Podemos estar atentos a pedir retorno do que falamos para nos certificarmos de que fomos compreendidos; identificar qual o melhor horário e local pada aquela conversa; perceber que mensagens importantes precisam de calma para serem processadas; será que aquela pessoa está em um momento emocional adequado para receber aquela mensagem?

Utilizo frases de duplo sentido? Uso de brincadeiras para expressar minha agressividade de forma indireta e dizer coisas que me incomodam mas que não chegam da forma adequada? Quais as palavras que me assustam? Quais os assuntos que precisaria falar e silenciam em mim, transformando os buracos internos em alvos na fala do outro?

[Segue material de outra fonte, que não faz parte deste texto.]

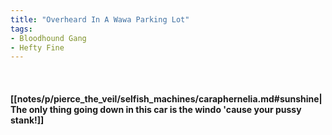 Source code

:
 ```yaml
---
title: "Overheard In A Wawa Parking Lot"
tags:
- Bloodhound Gang
- Hefty Fine
---
```

&nbsp;
#### [[notes/p/pierce_the_veil/selfish_machines/caraphernelia.md#sunshine|The only thing going down in this car is the windo 'cause your pussy stank!]]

É muito difícil perguntar, pelo receio do que pode ser ouvido em resposta, e para evitar o confronto com a própria verdade. Falar, ouvir, ouvir-se, pode nos deparar com o desconhecido ou com o familiar que não queríamos saber.

Inúmeras vezes a educação para o silenciamento, para um pensamento uniforme, para uma estreiteza na relação consigo, que desqualifica emoções, dificulta a capacidade de um desenvolvimento que nos abrace integralmente. A importância de se comunicar e alimentar o mundo interno é crucial para nos abastecermos do outro e do mundo. As palavras colocam o mundo em nós e permitem que o mundo se amplie dialeticamente com o que dizemos.

Quando falamos podemos alimentar o melhor de alguém, podemos ser fonte de delicadezas ou crueldades. Palavras podem machucar, criar, ampliar ou humilhar. Palavras podem ser armas de destruição ou sabedoria para reinventar o mundo.

Entretanto, quando as palavras se perdem na superfície de uma vida sem densidade, elas ficam vazias, feito a vida de quem não pensa sobre o que tem para dizer e só repete as falas sem alma e com a mentira dos outros.